Data excerpts:
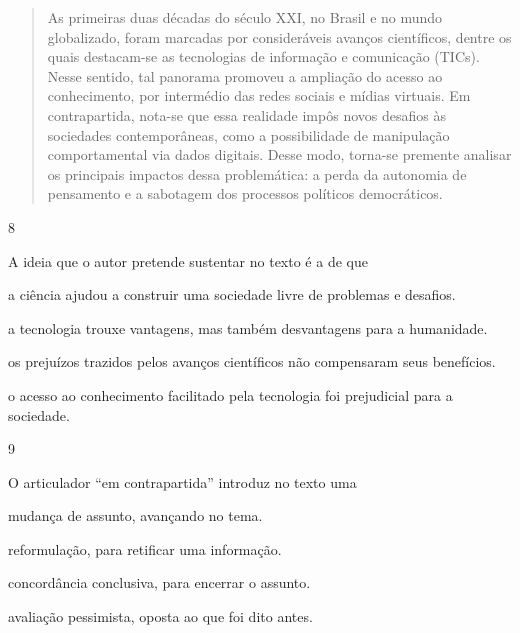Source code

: \begin{quote}
As primeiras duas décadas do século XXI, no Brasil e no mundo
globalizado, foram marcadas por consideráveis avanços científicos,
dentre os quais destacam-se as tecnologias de informação e comunicação
(TICs). Nesse sentido, tal panorama promoveu a ampliação do acesso ao
conhecimento, por intermédio das redes sociais e mídias virtuais. Em
contrapartida, nota-se que essa realidade impôs novos desafios às
sociedades contemporâneas, como a possibilidade de manipulação
comportamental via dados digitais. Desse modo, torna-se premente
analisar os principais impactos dessa problemática: a perda da autonomia
de pensamento e a sabotagem dos processos políticos democráticos.
\end{quote}


\num{8}

A ideia que o autor pretende sustentar no texto é a de que

\begin{escolha}
\item a ciência ajudou a construir uma sociedade livre de problemas e
desafios.

\item a tecnologia trouxe vantagens, mas também desvantagens para a
humanidade.

\item os prejuízos trazidos pelos avanços científicos não compensaram seus
benefícios.

\item o acesso ao conhecimento facilitado pela tecnologia foi prejudicial
para a sociedade.
\end{escolha}

\num{9}

O articulador ``em contrapartida'' introduz no texto uma

\begin{escolha}
\item mudança de assunto, avançando no tema.

\item reformulação, para retificar uma informação.

\item concordância conclusiva, para encerrar o assunto.

\item avaliação pessimista, oposta ao que foi dito antes.
\end{escolha}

PROMPT
Above are the entries. Output exactly the lines beginning with the line that has "conhecimento, por intermédio" and ending with the line that has "desvantagens para a".

OUTPUT OF THE TASK
conhecimento, por intermédio das redes sociais e mídias virtuais. Em
contrapartida, nota-se que essa realidade impôs novos desafios às
sociedades contemporâneas, como a possibilidade de manipulação
comportamental via dados digitais. Desse modo, torna-se premente
analisar os principais impactos dessa problemática: a perda da autonomia
de pensamento e a sabotagem dos processos políticos democráticos.
\end{quote}


\num{8}

A ideia que o autor pretende sustentar no texto é a de que

\begin{escolha}
\item a ciência ajudou a construir uma sociedade livre de problemas e
desafios.

\item a tecnologia trouxe vantagens, mas também desvantagens para a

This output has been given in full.